Is that worth the reduced admin effort? Probably. Is that worth the peace of mind of not granting your customers or third parties SSH access to an EC2 instance inside your network? Definitely!

Best Practices for AWS Client VPN

Operational Excellence

• Monitor and Review Connection Logs: You can monitor the VPN connections and logs with CloudWatch. You need to enable this on the endpoint (it's off by default).

Security

• Fine-tune Security Groups: Only allow traffic to the database from the sources you want. In this case it should be the security group of the Client VPN endpoint, plus anything else your app needs to work properly (for example from the security group of your EC2 instances).

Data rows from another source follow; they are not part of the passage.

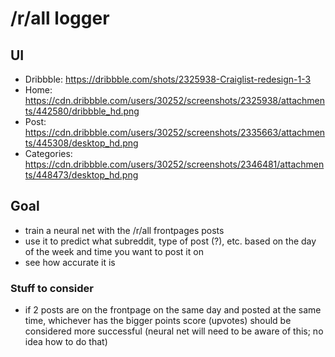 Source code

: # /r/all logger

## UI

- Dribbble: https://dribbble.com/shots/2325938-Craiglist-redesign-1-3
- Home: https://cdn.dribbble.com/users/30252/screenshots/2325938/attachments/442580/dribbble_hd.png
- Post: https://cdn.dribbble.com/users/30252/screenshots/2335663/attachments/445308/desktop_hd.png
- Categories: https://cdn.dribbble.com/users/30252/screenshots/2346481/attachments/448473/desktop_hd.png

## Goal

- train a neural net with the /r/all frontpages posts
- use it to predict what subreddit, type of post (?), etc. based on the day of the week and time you want to post it on
- see how accurate it is

### Stuff to consider

- if 2 posts are on the frontpage on the same day and posted at the same time, whichever has the bigger points score (upvotes) should be considered more successful (neural net will need to be aware of this; no idea how to do that)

• Fine-tune Authorization Rules: In this case I allowed everyone access to everything in the VPC. You probably want to restrict this a bit. You can only use IP addresses, but you could restrict it to certain subnets by CIDR range. It sounds redundant if you already have security groups properly set up, but it's defense in depth.

Reliability

• Use More Than 1 Network Association: The Client VPN endpoint itself is highly available, but network associations are done against a specific subnet, which will reside in only one Availability Zone. Using more than one network association, each with a subnet in a different Availability Zone, eliminates this single point of failure and makes the connection highly available. Note that this only matters if the database itself is highly available.

• Consider Redundancy: Consider the scenario where the Client VPN service fails. If this service is critical to your operations, you want another way to connect to the database, even if it's less convenient. A jump host can be a good option for a backup connection. Consider your Recovery Time Objective (i.e. how long you can afford to stay down), and whether it's worth to preemptively set up the jump host and keep it stopped, write and test an IaC template to stand it up in a few minutes, or figure it out when the problem happens.

Performance Efficiency

• Plan CIDR Blocks: When setting up the Client VPN endpoint, choose a CIDR block that supports at least double the IP addresses that you plan to use, so network performance doesn't degrade. Each connection uses one IP address.

• Doing analytics? Consider a read replica: The most common reason I can think of to grant your customers direct access to your database is so they can perform analytics. If that's the case, and if you see regular database operations suffering because of these queries, you might want to create a read replica for them to use.

Cost Optimization

• Automate Non-Peak Hours Shutdown: If the VPN connection isn't needed 24/7 (for example during the weekends), consider automating shutdown during off hours to save costs. You can use AWS Lambda and EventBridge for this. It's not start and stop like with an EC2 instance, but it's still possible to automate.